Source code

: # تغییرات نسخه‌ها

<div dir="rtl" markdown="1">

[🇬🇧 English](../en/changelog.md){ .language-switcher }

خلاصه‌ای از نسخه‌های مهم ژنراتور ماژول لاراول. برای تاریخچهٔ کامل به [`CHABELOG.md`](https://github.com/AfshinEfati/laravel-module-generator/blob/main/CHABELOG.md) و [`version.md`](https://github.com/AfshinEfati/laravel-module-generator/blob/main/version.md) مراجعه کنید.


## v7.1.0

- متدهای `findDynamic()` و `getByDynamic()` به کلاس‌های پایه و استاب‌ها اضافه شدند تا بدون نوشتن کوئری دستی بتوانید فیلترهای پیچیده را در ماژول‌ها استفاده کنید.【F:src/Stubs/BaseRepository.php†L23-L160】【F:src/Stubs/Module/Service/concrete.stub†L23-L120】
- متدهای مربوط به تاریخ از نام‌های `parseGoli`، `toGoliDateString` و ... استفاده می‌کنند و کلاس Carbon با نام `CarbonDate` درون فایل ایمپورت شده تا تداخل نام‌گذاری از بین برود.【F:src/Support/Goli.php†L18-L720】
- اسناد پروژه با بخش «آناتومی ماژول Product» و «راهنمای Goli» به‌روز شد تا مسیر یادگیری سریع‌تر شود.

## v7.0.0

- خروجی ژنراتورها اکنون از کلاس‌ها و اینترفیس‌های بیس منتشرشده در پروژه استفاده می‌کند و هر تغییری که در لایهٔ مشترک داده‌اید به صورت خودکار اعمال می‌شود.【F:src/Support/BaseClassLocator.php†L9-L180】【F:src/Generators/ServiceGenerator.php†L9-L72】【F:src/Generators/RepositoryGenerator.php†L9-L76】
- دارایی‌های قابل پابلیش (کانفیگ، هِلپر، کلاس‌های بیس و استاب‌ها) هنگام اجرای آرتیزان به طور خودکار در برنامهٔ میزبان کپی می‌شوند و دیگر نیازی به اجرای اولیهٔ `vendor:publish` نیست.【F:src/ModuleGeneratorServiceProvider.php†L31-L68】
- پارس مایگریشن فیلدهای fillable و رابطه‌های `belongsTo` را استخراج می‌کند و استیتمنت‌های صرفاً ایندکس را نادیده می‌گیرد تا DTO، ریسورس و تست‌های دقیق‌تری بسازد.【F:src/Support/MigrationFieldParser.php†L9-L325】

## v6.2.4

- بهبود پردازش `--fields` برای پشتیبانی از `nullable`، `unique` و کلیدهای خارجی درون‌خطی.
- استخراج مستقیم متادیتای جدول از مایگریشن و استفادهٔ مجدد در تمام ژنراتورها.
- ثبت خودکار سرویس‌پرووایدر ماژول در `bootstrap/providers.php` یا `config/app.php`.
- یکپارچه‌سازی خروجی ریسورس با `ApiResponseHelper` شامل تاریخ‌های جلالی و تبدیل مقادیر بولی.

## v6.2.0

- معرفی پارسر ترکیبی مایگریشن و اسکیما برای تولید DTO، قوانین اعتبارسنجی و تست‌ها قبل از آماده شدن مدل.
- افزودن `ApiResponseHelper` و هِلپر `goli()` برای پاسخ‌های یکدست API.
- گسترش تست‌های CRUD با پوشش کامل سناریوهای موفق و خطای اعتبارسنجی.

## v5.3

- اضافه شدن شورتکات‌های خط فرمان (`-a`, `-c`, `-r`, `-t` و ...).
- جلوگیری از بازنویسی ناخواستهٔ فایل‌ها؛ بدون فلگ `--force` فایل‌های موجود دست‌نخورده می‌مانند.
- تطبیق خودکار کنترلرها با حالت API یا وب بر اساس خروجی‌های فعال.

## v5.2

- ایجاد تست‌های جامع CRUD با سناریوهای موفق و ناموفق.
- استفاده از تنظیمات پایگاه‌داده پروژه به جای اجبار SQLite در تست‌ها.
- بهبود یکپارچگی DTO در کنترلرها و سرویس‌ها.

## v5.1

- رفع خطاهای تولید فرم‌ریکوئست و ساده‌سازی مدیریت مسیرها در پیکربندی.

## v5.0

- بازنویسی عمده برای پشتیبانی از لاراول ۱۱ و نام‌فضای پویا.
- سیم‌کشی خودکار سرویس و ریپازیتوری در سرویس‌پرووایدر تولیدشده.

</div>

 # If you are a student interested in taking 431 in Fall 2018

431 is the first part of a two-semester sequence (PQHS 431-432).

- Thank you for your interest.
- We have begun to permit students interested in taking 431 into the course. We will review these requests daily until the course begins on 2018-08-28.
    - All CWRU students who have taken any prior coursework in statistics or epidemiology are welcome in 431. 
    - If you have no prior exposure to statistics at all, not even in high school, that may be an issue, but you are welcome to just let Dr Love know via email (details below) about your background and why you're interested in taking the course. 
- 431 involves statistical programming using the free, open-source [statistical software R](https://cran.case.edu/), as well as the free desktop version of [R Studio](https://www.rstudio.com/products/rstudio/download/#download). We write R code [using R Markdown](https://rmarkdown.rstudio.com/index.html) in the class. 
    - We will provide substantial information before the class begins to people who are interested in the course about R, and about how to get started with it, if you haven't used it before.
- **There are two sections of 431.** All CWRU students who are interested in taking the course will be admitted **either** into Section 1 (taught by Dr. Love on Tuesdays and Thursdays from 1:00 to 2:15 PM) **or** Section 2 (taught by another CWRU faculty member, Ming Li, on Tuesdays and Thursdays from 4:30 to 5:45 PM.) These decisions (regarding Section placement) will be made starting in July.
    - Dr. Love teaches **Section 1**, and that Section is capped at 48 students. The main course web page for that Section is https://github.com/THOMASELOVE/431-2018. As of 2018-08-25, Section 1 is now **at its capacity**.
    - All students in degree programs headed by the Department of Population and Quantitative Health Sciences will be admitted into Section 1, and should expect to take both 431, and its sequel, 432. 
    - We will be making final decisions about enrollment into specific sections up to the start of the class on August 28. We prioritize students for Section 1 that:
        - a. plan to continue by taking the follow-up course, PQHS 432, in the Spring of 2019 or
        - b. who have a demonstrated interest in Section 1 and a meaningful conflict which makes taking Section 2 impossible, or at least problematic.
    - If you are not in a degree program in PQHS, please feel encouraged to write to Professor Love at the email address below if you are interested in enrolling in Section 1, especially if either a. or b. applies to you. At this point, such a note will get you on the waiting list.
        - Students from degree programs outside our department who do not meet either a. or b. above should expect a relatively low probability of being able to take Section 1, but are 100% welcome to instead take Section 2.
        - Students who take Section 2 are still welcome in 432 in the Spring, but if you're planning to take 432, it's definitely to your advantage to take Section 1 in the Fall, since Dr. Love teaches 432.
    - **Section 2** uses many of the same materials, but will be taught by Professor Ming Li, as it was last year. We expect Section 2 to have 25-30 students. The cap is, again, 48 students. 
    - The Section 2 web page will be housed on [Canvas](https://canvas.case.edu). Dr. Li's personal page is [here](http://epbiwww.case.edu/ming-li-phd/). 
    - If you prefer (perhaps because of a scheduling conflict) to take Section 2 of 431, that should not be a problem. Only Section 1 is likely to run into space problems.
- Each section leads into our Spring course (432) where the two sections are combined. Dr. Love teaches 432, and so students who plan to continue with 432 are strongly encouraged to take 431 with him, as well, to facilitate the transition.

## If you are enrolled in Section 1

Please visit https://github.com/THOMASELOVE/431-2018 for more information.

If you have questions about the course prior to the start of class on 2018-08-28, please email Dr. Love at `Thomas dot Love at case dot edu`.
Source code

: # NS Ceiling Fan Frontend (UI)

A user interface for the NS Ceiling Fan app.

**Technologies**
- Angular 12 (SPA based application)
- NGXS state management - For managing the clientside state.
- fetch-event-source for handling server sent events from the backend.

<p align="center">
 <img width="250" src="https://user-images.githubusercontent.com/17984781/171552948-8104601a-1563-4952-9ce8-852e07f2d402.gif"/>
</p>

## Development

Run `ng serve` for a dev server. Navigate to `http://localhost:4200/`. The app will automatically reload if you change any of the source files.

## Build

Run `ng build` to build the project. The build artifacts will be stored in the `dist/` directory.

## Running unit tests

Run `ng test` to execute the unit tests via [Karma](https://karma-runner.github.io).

···

## Exercise prompt
The lines above from the one with "- If you prefer" through the one with "## Development" are to be duplicated exactly, ends included, with nothing added.

## Response box
    - If you prefer (perhaps because of a scheduling conflict) to take Section 2 of 431, that should not be a problem. Only Section 1 is likely to run into space problems.
- Each section leads into our Spring course (432) where the two sections are combined. Dr. Love teaches 432, and so students who plan to continue with 432 are strongly encouraged to take 431 with him, as well, to facilitate the transition.

## If you are enrolled in Section 1

Please visit https://github.com/THOMASELOVE/431-2018 for more information.

If you have questions about the course prior to the start of class on 2018-08-28, please email Dr. Love at `Thomas dot Love at case dot edu`.
Source code

: # NS Ceiling Fan Frontend (UI)

A user interface for the NS Ceiling Fan app.

**Technologies**
- Angular 12 (SPA based application)
- NGXS state management - For managing the clientside state.
- fetch-event-source for handling server sent events from the backend.

<p align="center">
 <img width="250" src="https://user-images.githubusercontent.com/17984781/171552948-8104601a-1563-4952-9ce8-852e07f2d402.gif"/>
</p>

## Development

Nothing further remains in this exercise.